**Task to complete**
Count up the lines in the listing below that hold "python", and answer with the total alone.
= = = = = = =
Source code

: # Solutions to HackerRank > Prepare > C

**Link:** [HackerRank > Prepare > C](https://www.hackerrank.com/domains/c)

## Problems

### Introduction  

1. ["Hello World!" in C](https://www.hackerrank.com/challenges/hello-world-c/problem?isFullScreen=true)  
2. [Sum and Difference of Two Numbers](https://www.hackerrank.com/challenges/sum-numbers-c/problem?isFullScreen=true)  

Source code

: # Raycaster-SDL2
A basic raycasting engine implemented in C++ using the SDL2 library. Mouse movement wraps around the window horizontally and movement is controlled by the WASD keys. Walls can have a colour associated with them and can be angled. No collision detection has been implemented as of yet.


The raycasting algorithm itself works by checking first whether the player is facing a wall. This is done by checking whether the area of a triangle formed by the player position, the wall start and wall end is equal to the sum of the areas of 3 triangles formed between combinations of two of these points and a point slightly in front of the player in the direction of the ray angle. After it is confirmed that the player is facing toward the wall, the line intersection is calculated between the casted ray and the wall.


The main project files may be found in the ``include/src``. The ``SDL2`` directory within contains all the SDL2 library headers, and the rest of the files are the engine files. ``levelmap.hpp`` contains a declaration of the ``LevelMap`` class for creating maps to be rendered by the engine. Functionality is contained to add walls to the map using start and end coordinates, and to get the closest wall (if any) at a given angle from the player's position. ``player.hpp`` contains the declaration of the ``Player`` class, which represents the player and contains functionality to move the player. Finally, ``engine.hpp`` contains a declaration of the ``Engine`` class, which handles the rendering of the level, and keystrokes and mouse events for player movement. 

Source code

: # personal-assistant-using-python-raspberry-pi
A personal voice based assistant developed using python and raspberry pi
= = = = = = =
**Answer box**
2